Being a premium Hyundai, the Tucson is generously equipped. Even the entry-level variant gets electrically foldable ORVMs, automatic headlamps, puddle lamps, cruise control and Hyundai’s new eight inch touchscreen infotainment system with Android Auto/Apple CarPlay.

 

Hyundai Tucson

 

As for the top-spec variant, there’s LED headlamps, LED static bending lights, dual-zone climate control, 10-way electrically adjustable driver’s seat, electric tailgate and an electronic parking brake as well.
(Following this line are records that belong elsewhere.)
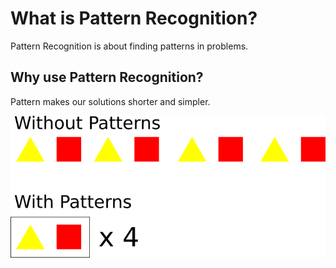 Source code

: # What is Pattern Recognition?

Pattern Recognition is about finding patterns in problems.

## Why use Pattern Recognition?

Pattern makes our solutions shorter and simpler.

![](images/patternSimplifies.webp)
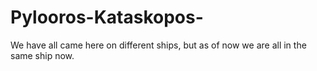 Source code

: # Pylooros-Kataskopos-
We have all came here on different ships, but as of now we are all in the same ship now. 
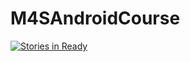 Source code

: # M4SAndroidCourse
[![Stories in Ready](https://badge.waffle.io/InesLyne/M4SAndroidCourse.png?label=ready&title=Ready)](http://waffle.io/InesLyne/M4SAndroidCourse)

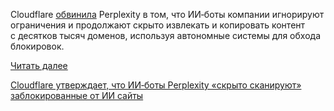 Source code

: <!--2025-08-06 13:46:14-->
<div class="yb">
  <div class="rss habr"><p>Cloudflare <a href="https://www.theverge.com/news/718319/perplexity-stealth-crawling-cloudflare-ai-bots-report" rel="noopener noreferrer nofollow">обвинила</a> Perplexity в&nbsp;том, что&nbsp;ИИ‑боты компании игнорируют ограничения и продолжают скрыто извлекать и копировать контент с&nbsp;десятков тысяч доменов, используя автономные системы для&nbsp;обхода блокировок. </p> <a href="https://habr.com/ru/articles/934700/#habracut">Читать далее</a> <p class="titl"><a href="https://habr.com/ru/news/934700/?utm_source=habrahabr&utm_medium=rss&utm_campaign=934700">Cloudflare утверждает, что ИИ‑боты Perplexity «скрыто сканируют» заблокированные от ИИ сайты</a></p></div>
</div>
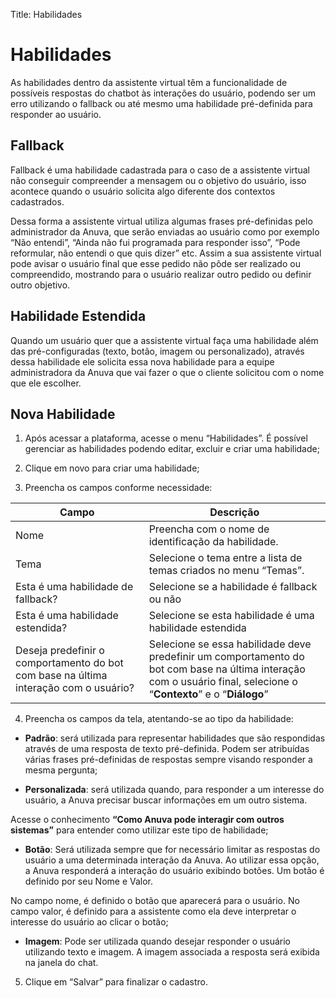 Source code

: Title: Habilidades

# Habilidades

As habilidades dentro da assistente virtual têm a funcionalidade de possíveis
respostas do chatbot às interações do usuário, podendo ser um erro utilizando o
fallback ou até mesmo uma habilidade pré-definida para responder ao usuário.

## Fallback

Fallback é uma habilidade cadastrada para o caso de a assistente virtual não
conseguir compreender a mensagem ou o objetivo do usuário, isso acontece quando
o usuário solicita algo diferente dos contextos cadastrados.

Dessa forma a assistente virtual utiliza algumas frases pré-definidas pelo
administrador da Anuva, que serão enviadas ao usuário como por exemplo “Não
entendi”, “Ainda não fui programada para responder isso”, “Pode reformular, não
entendi o que quis dizer” etc. Assim a sua assistente virtual pode avisar o
usuário final que esse pedido não pôde ser realizado ou compreendido, mostrando
para o usuário realizar outro pedido ou definir outro objetivo.

## Habilidade Estendida

Quando um usuário quer que a assistente virtual faça uma habilidade além das
pré-configuradas (texto, botão, imagem ou personalizado), através dessa
habilidade ele solicita essa nova habilidade para a equipe administradora da
Anuva que vai fazer o que o cliente solicitou com o nome que ele escolher.

## Nova Habilidade

1.  Após acessar a plataforma, acesse o menu “Habilidades”. É possível gerenciar
    as habilidades podendo editar, excluir e criar uma habilidade;

2.  Clique em novo para criar uma habilidade;

3.  Preencha os campos conforme necessidade:

|Campo| Descrição|
|-|-|
|Nome| Preencha com o nome de identificação da habilidade.|
|Tema| Selecione o tema entre a lista de temas criados no menu “Temas”.|
|Esta é uma habilidade de fallback?| Selecione se a habilidade é fallback ou não|
|Esta é uma habilidade estendida?| Selecione se esta habilidade é uma habilidade estendida |
|Deseja predefinir o comportamento do bot com base na última interação com o usuário? | Selecione se essa habilidade deve predefinir um comportamento do bot com base na última interação com o usuário final, selecione o “**Contexto**” e o “**Diálogo**” |

4.  Preencha os campos da tela, atentando-se ao tipo da habilidade: 

-   **Padrão**: será utilizada para representar habilidades que são respondidas
    através de uma resposta de texto pré-definida. Podem ser atribuídas várias
    frases pré-definidas de respostas sempre visando responder a mesma
    pergunta;     

-   **Personalizada**: será utilizada quando, para responder a um interesse do
    usuário, a Anuva precisar buscar informações em um outro sistema.

Acesse o conhecimento **“Como Anuva pode interagir com outros sistemas”** para entender como utilizar este tipo de habilidade;

-   **Botão**: Será utilizada sempre que for necessário limitar as respostas do
    usuário a uma determinada interação da Anuva. Ao utilizar essa opção, a
    Anuva responderá a interação do usuário exibindo botões. Um botão é definido
    por seu Nome e Valor.

No campo nome, é definido o botão que aparecerá para o usuário. No campo valor, é definido para a assistente como ela deve interpretar o interesse do usuário ao clicar o botão; 

-   **Imagem**: Pode ser utilizada quando desejar responder o usuário utilizando
    texto e imagem. A imagem associada a resposta será exibida na janela do
    chat.

5.  Clique em “Salvar” para finalizar o cadastro.
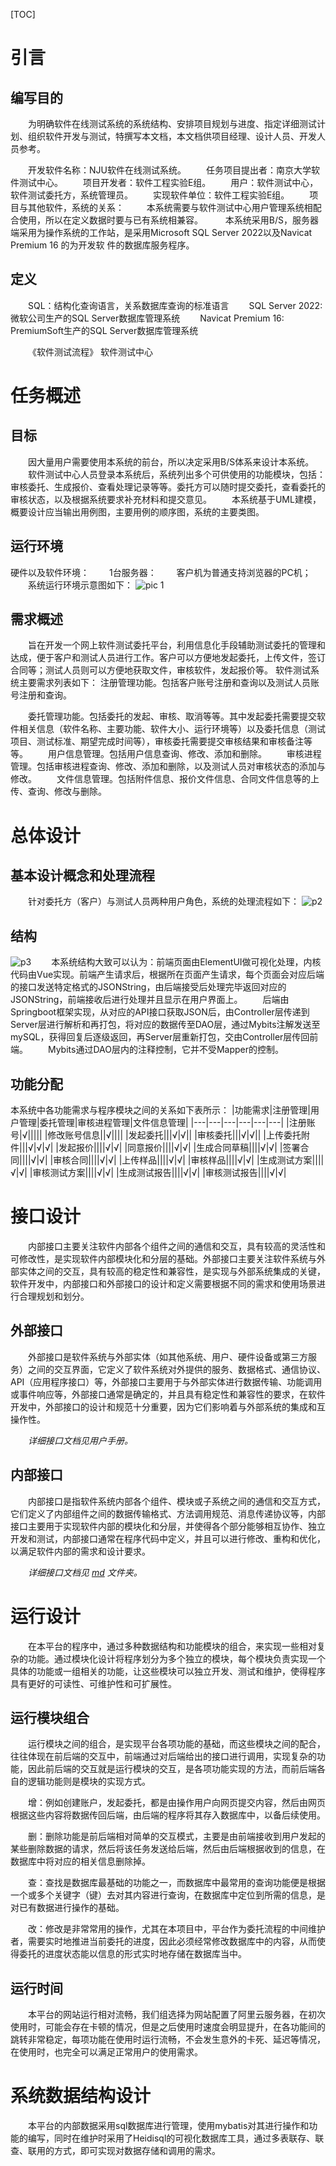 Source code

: [TOC]

#  引言

## 编写目的
&emsp;&emsp;为明确软件在线测试系统的系统结构、安排项目规划与进度、指定详细测试计划、组织软件开发与测试，特撰写本文档，本文档供项目经理、设计人员、开发人员参考。

&emsp;&emsp;开发软件名称：NJU软件在线测试系统。
&emsp;&emsp;任务项目提出者：南京大学软件测试中心。
&emsp;&emsp;项目开发者：软件工程实验E组。
&emsp;&emsp;用户：软件测试中心，软件测试委托方，系统管理员。
&emsp;&emsp;实现软件单位：软件工程实验E组。
&emsp;&emsp;项目与其他软件，系统的关系：
&emsp;&emsp;		本系统需要与软件测试中心用户管理系统相配合使用，所以在定义数据时要与已有系统相兼容。
&emsp;&emsp;		本系统采用B/S，服务器端采用为操作系统的工作站，是采用Microsoft SQL Server 2022以及Navicat Premium 16 的为开发软		件的数据库服务程序。

## 定义

&emsp;&emsp;SQL：结构化查询语言，关系数据库查询的标准语言
&emsp;&emsp;SQL Server 2022: 微软公司生产的SQL Server数据库管理系统
&emsp;&emsp;Navicat Premium 16: PremiumSoft生产的SQL Server数据库管理系统

&emsp;&emsp;《软件测试流程》 软件测试中心

# 任务概述

## 目标
&emsp;&emsp;因大量用户需要使用本系统的前台，所以决定采用B/S体系来设计本系统。
&emsp;&emsp;软件测试中心人员登录本系统后，系统列出多个可供使用的功能模块，包括：审核委托、生成报价、查看处理记录等等。委托方可以随时提交委托，查看委托的审核状态，以及根据系统要求补充材料和提交意见。
&emsp;&emsp;本系统基于UML建模，概要设计应当输出用例图，主要用例的顺序图，系统的主要类图。

## 运行环境
硬件以及软件环境：
&emsp;&emsp;1台服务器：
&emsp;&emsp;客户机为普通支持浏览器的PC机；
&emsp;&emsp;系统运行环境示意图如下：
![pic 1](pic/p1.png "图1：系统运行环境")


## 需求概述
&emsp;&emsp;旨在开发一个网上软件测试委托平台，利用信息化手段辅助测试委托的管理和达成，便于客户和测试人员进行工作。客户可以方便地发起委托，上传文件，签订合同等；测试人员则可以方便地获取文件，审核软件，发起报价等。
软件测试系统主要需求列表如下：
注册管理功能。包括客户账号注册和查询以及测试人员账号注册和查询。

&emsp;&emsp;委托管理功能。包括委托的发起、审核、取消等等。其中发起委托需要提交软件相关信息（软件名称、主要功能、软件大小、运行环境等）以及委托信息（测试项目、测试标准、期望完成时间等），审核委托需要提交审核结果和审核备注等等。
&emsp;&emsp;用户信息管理。包括用户信息查询、修改、添加和删除。
&emsp;&emsp;审核进程管理。包括审核进程查询、修改、添加和删除，以及测试人员对审核状态的添加与修改。
&emsp;&emsp;文件信息管理。包括附件信息、报价文件信息、合同文件信息等的上传、查询、修改与删除。

# 总体设计

## 基本设计概念和处理流程
&emsp;&emsp;针对委托方（客户）与测试人员两种用户角色，系统的处理流程如下：
![p2](pic/p2.png "图2：系统处理流程")

## 结构
![p3](pic/p3.png "图3：系统结构")
&emsp;&emsp;本系统结构大致可以认为：前端页面由ElementUI做可视化处理，内核代码由Vue实现。前端产生请求后，根据所在页面产生请求，每个页面会对应后端的接口发送特定格式的JSONString，由后端接受后处理完毕返回对应的JSONString，前端接收后进行处理并且显示在用户界面上。
&emsp;&emsp;后端由Springboot框架实现，从对应的API接口获取JSON后，由Controller层传递到Server层进行解析和再打包，将对应的数据传至DAO层，通过Mybits注解发送至mySQL，获得回复后逐级返回，再Server层重新打包，交由Controller层传回前端。
&emsp;&emsp;Mybits通过DAO层内的注释控制，它并不受Mapper的控制。

## 功能分配
本系统中各功能需求与程序模块之间的关系如下表所示：
|功能需求|注册管理|用户管理|委托管理|审核进程管理|文件信息管理|
|---|---|---|---|---|---|
|注册账号|√|||||
|修改账号信息||√||||
|发起委托|||√|√||
|审核委托|||√|√||
|上传委托附件|||√|√|√|
|发起报价||||√|√|
|同意报价||||√|√|
|生成合同草稿||||√|√|
|签署合同||||√|√|
|审核合同||||√|√|
|上传样品||||√|√|
|审核样品||||√|√|
|生成测试方案||||√|√|
|审核测试方案||||√|√|
|生成测试报告||||√|√|
|审核测试报告||||√|√|

# 接口设计

&emsp;&emsp;内部接口主要关注软件内部各个组件之间的通信和交互，具有较高的灵活性和可修改性，是实现软件内部模块化和分层的基础。外部接口主要关注软件系统与外部实体之间的交互，具有较高的稳定性和兼容性，是实现与外部系统集成的关键，软件开发中，内部接口和外部接口的设计和定义需要根据不同的需求和使用场景进行合理规划和划分。

## 外部接口

&emsp;&emsp;外部接口是软件系统与外部实体（如其他系统、用户、硬件设备或第三方服务）之间的交互界面，它定义了软件系统对外提供的服务、数据格式、通信协议、API（应用程序接口）等，外部接口主要用于与外部实体进行数据传输、功能调用或事件响应等，外部接口通常是确定的，并且具有稳定性和兼容性的要求，在软件开发中，外部接口的设计和规范十分重要，因为它们影响着与外部系统的集成和互操作性。

&emsp;&emsp;*详细接口文档见用户手册。*

## 内部接口

&emsp;&emsp;内部接口是指软件系统内部各个组件、模块或子系统之间的通信和交互方式，它们定义了内部组件之间的数据传输格式、方法调用规范、消息传递协议等，内部接口主要用于实现软件内部的模块化和分层，并使得各个部分能够相互协作、独立开发和测试，内部接口通常在程序代码中定义，并且可以进行修改、重构和优化，以满足软件内部的需求和设计要求。

&emsp;&emsp;*详细接口文档见 [md](md) 文件夹。*

# 运行设计

&emsp;&emsp;在本平台的程序中，通过多种数据结构和功能模块的组合，来实现一些相对复杂的功能。通过模块化设计将程序划分为多个独立的模块，每个模块负责实现一个具体的功能或一组相关的功能，让这些模块可以独立开发、测试和维护，使得程序具有更好的可读性、可维护性和可扩展性。

## 运行模块组合
&emsp;&emsp;运行模块之间的组合，是实现平台各项功能的基础，而这些模块之间的配合，往往体现在前后端的交互中，前端通过对后端给出的接口进行调用，实现复杂的功能，因此前后端的交互就是运行模块的交互，是各项功能实现的方法，而前后端各自的逻辑功能则是模块的实现方式。

&emsp;&emsp;增：例如创建账户，发起委托，都是由操作用户向网页提交内容，然后由网页根据这些内容将数据传回后端，由后端的程序将其存入数据库中，以备后续使用。

&emsp;&emsp;删：删除功能是前后端相对简单的交互模式，主要是由前端接收到用户发起的某些删除数据的请求，然后将该任务发送给后端，然后由后端根据收到的信息，在数据库中将对应的相关信息删除掉。

&emsp;&emsp;查：查找是数据库最基础的功能之一，而数据库中最常用的查询功能便是根据一个或多个关键字（键）去对其内容进行查询，在数据库中定位到所需的信息，是对已有数据进行操作的基础。

&emsp;&emsp;改：修改是非常常用的操作，尤其在本项目中，平台作为委托流程的中间维护者，需要实时地推进当前委托的进度，因此必须经常修改数据库中的内容，从而使得委托的进度状态能以信息的形式实时地存储在数据库当中。

## 运行时间
&emsp;&emsp;本平台的网站运行相对流畅，我们组选择为网站配置了阿里云服务器，在初次使用时，可能会存在卡顿的情况，但是之后使用时速度会明显提升，在各功能间的跳转非常稳定，每项功能在使用时运行流畅，不会发生意外的卡死、延迟等情况，在使用时，也完全可以满足正常用户的使用需求。

# 系统数据结构设计
&emsp;&emsp;本平台的内部数据采用sql数据库进行管理，使用mybatis对其进行操作和功能的编写，同时在维护时采用了Heidisql的可视化数据库工具，通过多表联存、联查、联用的方式，即可实现对数据存储和调用的需求。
Hyundai hasn’t skimped on safety either, with standard kit including electronic stability control, vehicle stability management, hill assist and downhill brake assist, besides 6 airbags and ABS with EBD. Oddly enough, there are no automatic wipers or a sunroof – features that are available in less expensive Hyundai models.

 

Hyundai Tucson

 

Performance

 The new Tucson is available with two engine options – a 2.0-litre petrol and a 2.0-litre diesel. We drove the diesel-powered model which is expected to be the higher selling of the two. This engine produces 182bhp and a healthy 400Nm of torque between 1,750 and 2,750rpm.

Hyundai Tucson

As you would expect, that broad spread of torque low down the rev -range makes the Tucson truly effortless around town. What adds to the impressive low speed manners is the 6-speed automatic gearbox which allows for silky smooth shifts – be it upshifts or downshifts. However, like in the Elantra this gearbox tends to be aggressive at times, holding on to gears for longer instead of relying on the torque and upshifting early. That said, in everyday ECO mode the gearbox goes about its business in a relaxing manner.

 

Hyundai Tucson

This new 2.0-litre engine though lacks top-end grunt and is noticeably less refined than the 1.6-litre unit found in the Elantra. But less refinement is hardly a bother thanks to the remarkably low NVH levels. Out on the open road, the Tucson is amazingly quiet with little in terms of engine, tire or wind noise filtering into the cabin. Even at highway speeds there’s barely any engine noise unless you floor the throttle.

 

Hyundai Tucson

 

In the handling department, the Tucson lacks the hunkered-down, car-like vigour of the Honda CR-V. The lightly weighted steering feels best around town but feels vague around the straight-ahead position. Overall, the steering reaction is consistent, if slow, at high speeds. As for the all-important ride quality, the low speed ride is plush and absorbent even on bad roads. However, up the pace and it’s a whole different story – the Tucson tends to bounce over undulations and requires a second or two to settle. We suspect much of this is down to the softer suspension setup. And because it is softly sprung, the Tucson doesn’t react very well to mid-corner undulations either as the rear-end feels skittish at higher speeds.  

 

Hyundai Tucson

Conclusion

 In the current scheme of things, the Hyundai Tucson is at a big advantage given the lack of options in the premium urban crossover segment. However, times will change and so will the Tucson’s prospects in the Indian market. Come 2017 and there will be newfound competition in the form of the Jeep Compass and the Volkswagen Tiguan. Until then, the Tucson and the CR-V have got the segment pretty much to themselves.

Hyundai Tucson

With ex-showroom Delhi prices ranging between Rs 18.99 lakh and Rs 24.99 lakh, the Tucson is decent value for money and it will no doubt be reliable through the years. What’s more, it looks really well balanced and packs in some ultra-premium features (Read: electric tailgate, electronic parking brake) too. Add to that the highly functional and well built cabin and the Tucson is clearly the one to shortlist if you’re out looking for a sub-25 lakh premium vehicle.